きっと秋から冬になり、ウィルスの活動が活発になってくると感染者の数はなかなか減少せず、しばらくはこのような環境が続いてしまうのではないかと思っています。
完全なワクチンを十分な量、供給できるようになるまでは、少なくとも今の制約を甘んじて受け止めつつ、日々の業務をこなしていく必要があります。
在宅勤務の実態
在宅勤務の体制が急速的に整っています。
✔ みずほフィナンシャルグループの方針
みずほフィナンシャルグループは銀行、証券、信託銀行など本社勤務の社員およそ1万2000人のうち、25%を恒常的にテレワーク勤務とします。テレワークする社員は固定せず、常に3000人ほどの枠を設けていくとしています。これに伴い、今年度中に首都圏に9か所の「サテライトオフィス」をつくることを検討しているということです。
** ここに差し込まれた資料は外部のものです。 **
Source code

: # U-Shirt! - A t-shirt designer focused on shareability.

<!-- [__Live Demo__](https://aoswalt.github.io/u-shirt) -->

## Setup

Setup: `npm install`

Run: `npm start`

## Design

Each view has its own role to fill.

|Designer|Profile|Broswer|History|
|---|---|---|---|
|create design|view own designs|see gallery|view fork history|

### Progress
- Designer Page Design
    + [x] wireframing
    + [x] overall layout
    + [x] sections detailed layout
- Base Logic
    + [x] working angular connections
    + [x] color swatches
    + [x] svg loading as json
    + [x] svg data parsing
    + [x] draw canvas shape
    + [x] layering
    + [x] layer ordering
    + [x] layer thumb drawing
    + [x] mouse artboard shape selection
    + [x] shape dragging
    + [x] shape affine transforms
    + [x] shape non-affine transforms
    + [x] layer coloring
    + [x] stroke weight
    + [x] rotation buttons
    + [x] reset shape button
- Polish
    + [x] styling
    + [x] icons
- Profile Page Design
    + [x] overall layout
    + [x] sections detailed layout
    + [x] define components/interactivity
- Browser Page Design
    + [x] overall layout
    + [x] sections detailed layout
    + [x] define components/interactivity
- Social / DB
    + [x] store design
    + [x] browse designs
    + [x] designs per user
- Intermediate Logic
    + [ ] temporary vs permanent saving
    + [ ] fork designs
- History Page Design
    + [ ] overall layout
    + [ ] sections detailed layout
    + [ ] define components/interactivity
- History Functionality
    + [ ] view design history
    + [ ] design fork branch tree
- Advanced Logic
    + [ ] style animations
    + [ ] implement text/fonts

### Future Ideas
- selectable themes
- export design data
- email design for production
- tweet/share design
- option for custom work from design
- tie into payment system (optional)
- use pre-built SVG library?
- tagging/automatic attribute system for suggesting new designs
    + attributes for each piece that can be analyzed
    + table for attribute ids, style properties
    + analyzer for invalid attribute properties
コチラの記事でニュースになっていたみずほのテレワーク方針です。
テレワークとか、在宅勤務とか、リモートワークとか、言い方はいくつもありますが、要するに『職場に行かないで仕事をする様式』ということかと思います。
自宅で仕事するスペースがある方はいいのですが、個室や書斎がないひとはリビングなどで仕事をしなければならず、最近では仕事用スペースを貸し出すサービス等も出てきていますね。
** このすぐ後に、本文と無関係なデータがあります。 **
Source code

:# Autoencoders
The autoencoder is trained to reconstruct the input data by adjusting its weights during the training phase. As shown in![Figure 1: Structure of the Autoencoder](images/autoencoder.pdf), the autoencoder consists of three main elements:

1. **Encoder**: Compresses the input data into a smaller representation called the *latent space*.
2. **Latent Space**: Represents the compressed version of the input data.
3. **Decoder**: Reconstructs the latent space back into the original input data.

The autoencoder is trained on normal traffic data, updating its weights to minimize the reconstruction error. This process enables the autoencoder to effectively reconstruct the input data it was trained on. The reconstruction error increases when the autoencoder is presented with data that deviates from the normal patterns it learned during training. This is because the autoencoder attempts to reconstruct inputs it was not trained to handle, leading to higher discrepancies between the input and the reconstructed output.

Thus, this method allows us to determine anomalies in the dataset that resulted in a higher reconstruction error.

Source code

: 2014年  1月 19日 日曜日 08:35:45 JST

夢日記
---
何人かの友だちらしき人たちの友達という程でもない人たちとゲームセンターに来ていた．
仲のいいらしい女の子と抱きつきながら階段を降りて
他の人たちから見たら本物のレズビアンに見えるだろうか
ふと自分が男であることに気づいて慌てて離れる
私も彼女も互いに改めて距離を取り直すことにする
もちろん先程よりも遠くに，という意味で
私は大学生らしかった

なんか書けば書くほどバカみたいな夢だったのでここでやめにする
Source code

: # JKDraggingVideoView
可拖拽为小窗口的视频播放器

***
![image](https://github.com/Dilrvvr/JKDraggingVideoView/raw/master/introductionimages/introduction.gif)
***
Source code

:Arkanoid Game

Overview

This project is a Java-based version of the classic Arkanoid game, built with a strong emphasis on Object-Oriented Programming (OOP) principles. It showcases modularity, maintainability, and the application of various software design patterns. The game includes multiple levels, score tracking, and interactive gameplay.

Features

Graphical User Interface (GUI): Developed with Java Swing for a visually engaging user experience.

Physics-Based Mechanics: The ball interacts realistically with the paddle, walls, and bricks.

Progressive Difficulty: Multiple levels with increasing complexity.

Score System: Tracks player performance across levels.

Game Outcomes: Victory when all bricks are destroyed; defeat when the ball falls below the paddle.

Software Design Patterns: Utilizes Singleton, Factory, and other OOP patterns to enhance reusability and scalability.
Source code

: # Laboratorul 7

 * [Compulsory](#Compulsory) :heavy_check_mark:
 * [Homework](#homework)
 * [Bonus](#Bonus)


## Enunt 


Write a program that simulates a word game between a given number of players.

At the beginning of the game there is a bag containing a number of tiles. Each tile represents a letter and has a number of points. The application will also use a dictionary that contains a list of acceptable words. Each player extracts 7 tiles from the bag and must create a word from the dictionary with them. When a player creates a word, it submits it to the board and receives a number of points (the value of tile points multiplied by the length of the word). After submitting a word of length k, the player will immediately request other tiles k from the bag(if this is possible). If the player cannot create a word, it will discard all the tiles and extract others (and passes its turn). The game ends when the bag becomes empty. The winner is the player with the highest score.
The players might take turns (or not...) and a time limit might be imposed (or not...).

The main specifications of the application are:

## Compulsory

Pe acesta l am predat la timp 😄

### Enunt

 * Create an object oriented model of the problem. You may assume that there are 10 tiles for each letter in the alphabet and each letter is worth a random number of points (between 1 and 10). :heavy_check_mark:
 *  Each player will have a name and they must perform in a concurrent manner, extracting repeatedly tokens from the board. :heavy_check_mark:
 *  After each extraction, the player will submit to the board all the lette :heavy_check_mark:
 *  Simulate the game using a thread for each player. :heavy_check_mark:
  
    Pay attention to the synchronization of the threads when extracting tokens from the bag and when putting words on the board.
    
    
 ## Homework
実際にコロナによって銀行は在宅勤務の体制を敷かなければならず、それにかけるコストも相当大きかったと推測します。
在宅用のパソコン、連絡用の携帯電話、USB、WiFi、通信インフラ、etc
ワクチンの開発で元通りになったとしても、かけてしまったコストを回収するために、この新しい働き方はある程度続けていかなければ元が取れないという発想なんだと思います。
✔ フロント部隊の在宅割合
フロント部隊の在宅の割合ですが、ざっくり5割くらいだと思います。
要するに、自分がフロント部隊に所属していたとして、週に半分くらいは職場に行き、半分くらいは自宅で仕事をする、ということです。
フロントというのは、顧客との交渉や提案、セールスを行うセクションのことで、総合職と一般職の職種の違いでいうと総合職が多く在籍することになります。
顧客側もあまり提案に来られてもコロナがあるので迷惑でもあり、むしろ物理的には来てくれるなという方が多くいます。
銀行側としても移動を伴うことによる感染リスクの排除と、万が一顧客に感染させてしまうリスクを考えると、積極的に往訪はしにくい状況です。
WEB上でのミーティングやメール・電話会議などでのコミュニケーションが一般的になりつつあります。
社内のミーティングも、個室に籠って打ち合わせという機会は非常に限定的です。
これらもおおむねWEB上でのミーティングや電話会議で代替されています。
WEBミーティングを行うための各自の携帯端末やパソコンが必要になりますが、ここはさすが大手企業ということもあって、十分な設備が分け与えられています。
✔ バック部隊の在宅割合
バック部隊の在宅の割合ですが、ざっくり1~2割くらいだと思います。
フロントに比べて圧倒的に出社比率が高いといえます。
バック部隊は、資金決済や帳票作成等を担当します。
資金決済の場合には、銀行の基幹システムにアクセスしたり、伝票を書いて窓口に持って行ったりしなければなりません。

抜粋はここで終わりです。